Repo rates absolutely surged at month-end, LIBOR jumped a few more basis points and the eurodollar curve is bid almost everywhere in large chunks. Commodities continue to get smashed, especially crude oil, and currencies are devaluing in almost equally large portions. Even the treasury market is somewhat sporting the tell-tale collateral calls. In short, the “dollar” problems continue into this week with only a notable acceleration in the deterioration.
Month-end repo in MBS was a ridiculous 36.9 bps, far above the ends of both April and May. “Escalation” is the only word that really fits, and not unlike the period just prior (and after) QE3.
LIBOR, which has been rising steadily since the end of last November, added a few basis points all along the curve. One-month LIBOR was above 19 bps, while 3-month LIBOR reached beyond 30 bps. Twelve-month LIBOR continues to show greater acceleration than either of those.
The eurodollar curve continues to be bought this morning, as flattening works all around.
The ruble dumped this morning, as did the real. The franc was only moderately devalued, though the direction remains.
Gold was actually bought at the AM fix, but pressured by the PM fix to unwind all those gains; right back down to $1,080 again.
Copper is testing its recent multi-year low, with front month contracts being sold by $0.015 to $0.02 out to March 2016. But it is crude that I think is most significant here, as the entire curve is pounded by the “dollar.”
Where the spot price is only testing the March low, and still a few dollars above, the rest of the curve, in particular the outer years, is actually significantly below the worst “dollar” parts of March. The December 2018 contract broke $60 for the first time as the entire curve is taking both the bad “dollar” environment and the related growth expectations quickly to the negative. Again, these moves are not small – compare the current curve below (black line) to just a week or week and a half ago.
There is very little optimism in this curve, as the “dollar” storm grows worse. As if to emphasize that interpretation, only the Chinese yuan appears oblivious. Rather than being a reassuringly placid node to the eurodollar network, its obvious artificiality actually adds greater apprehension as the flatness of the yuan surely belies what is really taking place there (and what the PBOC must be doing to generate such counterproductive and continued nothingness).
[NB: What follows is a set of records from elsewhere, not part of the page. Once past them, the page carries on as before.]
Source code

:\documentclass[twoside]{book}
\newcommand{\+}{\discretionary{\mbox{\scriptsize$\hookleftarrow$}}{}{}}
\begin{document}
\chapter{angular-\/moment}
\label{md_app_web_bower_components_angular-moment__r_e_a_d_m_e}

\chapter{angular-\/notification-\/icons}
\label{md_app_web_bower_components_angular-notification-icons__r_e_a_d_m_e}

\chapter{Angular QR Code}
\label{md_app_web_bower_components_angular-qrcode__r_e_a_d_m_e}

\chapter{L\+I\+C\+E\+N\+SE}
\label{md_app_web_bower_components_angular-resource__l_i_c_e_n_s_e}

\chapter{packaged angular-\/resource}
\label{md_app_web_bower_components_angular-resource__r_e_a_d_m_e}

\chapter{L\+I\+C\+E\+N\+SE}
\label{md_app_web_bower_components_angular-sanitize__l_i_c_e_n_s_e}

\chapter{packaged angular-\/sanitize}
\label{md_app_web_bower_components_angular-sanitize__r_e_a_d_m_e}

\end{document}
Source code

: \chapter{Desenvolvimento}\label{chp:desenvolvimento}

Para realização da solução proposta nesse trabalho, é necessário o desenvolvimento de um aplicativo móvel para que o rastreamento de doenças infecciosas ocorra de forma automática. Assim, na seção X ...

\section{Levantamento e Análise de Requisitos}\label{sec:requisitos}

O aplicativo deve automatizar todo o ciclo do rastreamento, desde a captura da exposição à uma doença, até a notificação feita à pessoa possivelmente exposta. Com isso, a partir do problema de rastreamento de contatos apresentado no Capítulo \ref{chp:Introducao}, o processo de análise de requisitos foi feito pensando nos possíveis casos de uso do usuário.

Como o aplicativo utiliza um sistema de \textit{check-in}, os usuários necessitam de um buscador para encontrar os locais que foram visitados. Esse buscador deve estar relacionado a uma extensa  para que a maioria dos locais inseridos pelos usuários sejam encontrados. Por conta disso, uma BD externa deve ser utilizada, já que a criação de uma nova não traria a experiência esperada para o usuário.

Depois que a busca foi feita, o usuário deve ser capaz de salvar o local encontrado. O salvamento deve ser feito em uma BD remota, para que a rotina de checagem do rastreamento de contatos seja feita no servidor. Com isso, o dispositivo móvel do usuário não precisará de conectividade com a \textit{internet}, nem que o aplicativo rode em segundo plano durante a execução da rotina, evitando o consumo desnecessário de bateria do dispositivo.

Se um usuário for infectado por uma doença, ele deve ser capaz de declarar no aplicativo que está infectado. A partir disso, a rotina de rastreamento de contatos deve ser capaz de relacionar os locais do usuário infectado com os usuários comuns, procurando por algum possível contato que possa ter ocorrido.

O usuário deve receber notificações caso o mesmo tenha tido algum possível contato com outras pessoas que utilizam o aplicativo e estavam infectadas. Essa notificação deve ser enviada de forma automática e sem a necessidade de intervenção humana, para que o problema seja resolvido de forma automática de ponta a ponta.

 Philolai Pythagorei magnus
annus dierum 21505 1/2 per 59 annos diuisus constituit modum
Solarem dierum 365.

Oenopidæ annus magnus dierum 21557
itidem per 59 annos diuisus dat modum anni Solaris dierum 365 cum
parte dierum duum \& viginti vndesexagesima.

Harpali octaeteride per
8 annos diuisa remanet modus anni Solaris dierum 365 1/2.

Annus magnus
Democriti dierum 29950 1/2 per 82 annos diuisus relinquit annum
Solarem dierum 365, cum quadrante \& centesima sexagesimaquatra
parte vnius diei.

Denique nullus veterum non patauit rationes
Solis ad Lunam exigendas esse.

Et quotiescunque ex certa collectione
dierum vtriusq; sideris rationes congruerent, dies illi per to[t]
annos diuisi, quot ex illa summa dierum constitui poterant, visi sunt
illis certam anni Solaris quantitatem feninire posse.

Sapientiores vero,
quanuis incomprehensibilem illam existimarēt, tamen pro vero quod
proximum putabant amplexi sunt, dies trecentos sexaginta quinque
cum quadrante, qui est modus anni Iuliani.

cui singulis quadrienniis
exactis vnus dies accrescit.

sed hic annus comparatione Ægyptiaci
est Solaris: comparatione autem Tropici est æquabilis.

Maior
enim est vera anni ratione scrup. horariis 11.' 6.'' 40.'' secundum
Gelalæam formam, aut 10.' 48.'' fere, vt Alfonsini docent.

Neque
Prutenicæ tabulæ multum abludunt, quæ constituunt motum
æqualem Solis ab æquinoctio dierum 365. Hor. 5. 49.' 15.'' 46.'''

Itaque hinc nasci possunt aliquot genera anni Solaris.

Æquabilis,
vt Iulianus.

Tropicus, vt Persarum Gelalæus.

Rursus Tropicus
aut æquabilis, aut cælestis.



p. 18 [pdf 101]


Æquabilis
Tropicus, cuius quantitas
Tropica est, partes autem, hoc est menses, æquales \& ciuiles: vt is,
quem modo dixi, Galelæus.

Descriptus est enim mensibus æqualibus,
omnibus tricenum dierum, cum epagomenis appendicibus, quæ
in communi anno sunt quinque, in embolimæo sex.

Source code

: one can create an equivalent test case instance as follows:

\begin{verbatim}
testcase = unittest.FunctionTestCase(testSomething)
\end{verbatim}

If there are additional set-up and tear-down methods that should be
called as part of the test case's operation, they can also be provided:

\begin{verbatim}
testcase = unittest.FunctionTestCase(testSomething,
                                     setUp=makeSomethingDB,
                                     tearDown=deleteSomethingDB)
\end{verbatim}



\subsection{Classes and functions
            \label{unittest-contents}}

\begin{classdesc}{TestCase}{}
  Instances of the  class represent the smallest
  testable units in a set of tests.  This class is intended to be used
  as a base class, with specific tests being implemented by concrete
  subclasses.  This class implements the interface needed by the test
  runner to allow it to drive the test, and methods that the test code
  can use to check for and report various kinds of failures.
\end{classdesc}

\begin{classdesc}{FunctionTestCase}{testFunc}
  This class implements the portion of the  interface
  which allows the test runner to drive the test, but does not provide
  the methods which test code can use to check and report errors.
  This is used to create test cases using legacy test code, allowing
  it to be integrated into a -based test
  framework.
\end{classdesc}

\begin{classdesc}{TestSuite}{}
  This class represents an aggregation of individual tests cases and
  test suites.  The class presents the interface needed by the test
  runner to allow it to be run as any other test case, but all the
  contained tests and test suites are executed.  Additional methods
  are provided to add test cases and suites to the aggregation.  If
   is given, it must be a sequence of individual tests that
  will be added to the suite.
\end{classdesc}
This has all been coming for some time, and it will be interesting to see how far it decays in this renewed trend in reference to the March 18 inflection. The real worrisome interpretation is if the “dollar” is and has been forward looking, unlike other assets, then we might assign current economic weakness to the prior “dollar” episode; the December-March “dollar.” If this updated version surpasses that one, and it has already in many ways, what does that suggest about the economy and growth still to come?